** Opening Given records block **

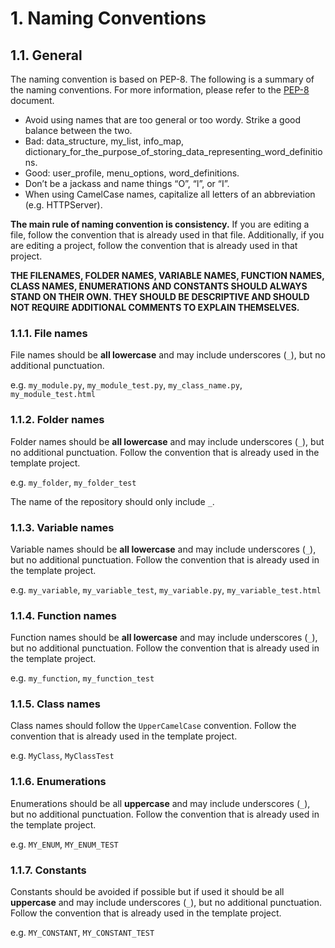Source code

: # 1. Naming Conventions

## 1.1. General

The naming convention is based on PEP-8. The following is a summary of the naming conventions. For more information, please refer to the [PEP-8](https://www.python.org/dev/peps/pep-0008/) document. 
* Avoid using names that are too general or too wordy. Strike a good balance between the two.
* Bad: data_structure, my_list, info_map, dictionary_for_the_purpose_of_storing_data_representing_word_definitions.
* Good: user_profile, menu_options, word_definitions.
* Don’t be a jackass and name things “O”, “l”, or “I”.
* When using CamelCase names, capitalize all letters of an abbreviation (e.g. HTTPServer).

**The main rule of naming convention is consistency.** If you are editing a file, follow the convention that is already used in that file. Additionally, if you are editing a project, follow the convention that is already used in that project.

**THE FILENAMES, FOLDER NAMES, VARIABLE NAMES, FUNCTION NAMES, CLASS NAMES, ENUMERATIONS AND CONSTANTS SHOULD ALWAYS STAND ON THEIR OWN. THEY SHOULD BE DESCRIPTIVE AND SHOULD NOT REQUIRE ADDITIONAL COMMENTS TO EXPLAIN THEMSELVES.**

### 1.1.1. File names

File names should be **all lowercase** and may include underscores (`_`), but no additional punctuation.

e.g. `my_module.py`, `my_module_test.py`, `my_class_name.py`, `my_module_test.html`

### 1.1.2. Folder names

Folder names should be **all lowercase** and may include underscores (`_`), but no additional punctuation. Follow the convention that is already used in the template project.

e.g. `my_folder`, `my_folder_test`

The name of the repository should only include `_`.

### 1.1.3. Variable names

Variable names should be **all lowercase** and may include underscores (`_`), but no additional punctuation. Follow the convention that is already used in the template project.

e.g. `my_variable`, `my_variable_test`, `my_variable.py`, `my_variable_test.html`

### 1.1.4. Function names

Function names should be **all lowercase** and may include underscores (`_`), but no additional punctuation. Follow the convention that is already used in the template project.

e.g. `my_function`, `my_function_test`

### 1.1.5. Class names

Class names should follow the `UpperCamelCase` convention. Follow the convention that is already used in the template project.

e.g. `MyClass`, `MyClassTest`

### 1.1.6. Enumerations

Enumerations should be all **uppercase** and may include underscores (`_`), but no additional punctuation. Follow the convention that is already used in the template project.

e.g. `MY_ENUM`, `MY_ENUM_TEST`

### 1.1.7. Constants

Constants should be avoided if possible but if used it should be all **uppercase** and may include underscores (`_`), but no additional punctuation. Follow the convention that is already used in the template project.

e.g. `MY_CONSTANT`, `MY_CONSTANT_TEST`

** Closing Given records block **

Work request
Keep the pictures out of your copy, and repeat every entry above exactly.

Problem solution
Source code

: # 1. Naming Conventions

## 1.1. General

The naming convention is based on PEP-8. The following is a summary of the naming conventions. For more information, please refer to the [PEP-8](https://www.python.org/dev/peps/pep-0008/) document. 
* Avoid using names that are too general or too wordy. Strike a good balance between the two.
* Bad: data_structure, my_list, info_map, dictionary_for_the_purpose_of_storing_data_representing_word_definitions.
* Good: user_profile, menu_options, word_definitions.
* Don’t be a jackass and name things “O”, “l”, or “I”.
* When using CamelCase names, capitalize all letters of an abbreviation (e.g. HTTPServer).

**The main rule of naming convention is consistency.** If you are editing a file, follow the convention that is already used in that file. Additionally, if you are editing a project, follow the convention that is already used in that project.

**THE FILENAMES, FOLDER NAMES, VARIABLE NAMES, FUNCTION NAMES, CLASS NAMES, ENUMERATIONS AND CONSTANTS SHOULD ALWAYS STAND ON THEIR OWN. THEY SHOULD BE DESCRIPTIVE AND SHOULD NOT REQUIRE ADDITIONAL COMMENTS TO EXPLAIN THEMSELVES.**

### 1.1.1. File names

File names should be **all lowercase** and may include underscores (`_`), but no additional punctuation.

e.g. `my_module.py`, `my_module_test.py`, `my_class_name.py`, `my_module_test.html`

### 1.1.2. Folder names

Folder names should be **all lowercase** and may include underscores (`_`), but no additional punctuation. Follow the convention that is already used in the template project.

e.g. `my_folder`, `my_folder_test`

The name of the repository should only include `_`.

### 1.1.3. Variable names

Variable names should be **all lowercase** and may include underscores (`_`), but no additional punctuation. Follow the convention that is already used in the template project.

e.g. `my_variable`, `my_variable_test`, `my_variable.py`, `my_variable_test.html`

### 1.1.4. Function names

Function names should be **all lowercase** and may include underscores (`_`), but no additional punctuation. Follow the convention that is already used in the template project.

e.g. `my_function`, `my_function_test`

### 1.1.5. Class names

Class names should follow the `UpperCamelCase` convention. Follow the convention that is already used in the template project.

e.g. `MyClass`, `MyClassTest`

### 1.1.6. Enumerations

Enumerations should be all **uppercase** and may include underscores (`_`), but no additional punctuation. Follow the convention that is already used in the template project.

e.g. `MY_ENUM`, `MY_ENUM_TEST`

### 1.1.7. Constants

Constants should be avoided if possible but if used it should be all **uppercase** and may include underscores (`_`), but no additional punctuation. Follow the convention that is already used in the template project.

e.g. `MY_CONSTANT`, `MY_CONSTANT_TEST`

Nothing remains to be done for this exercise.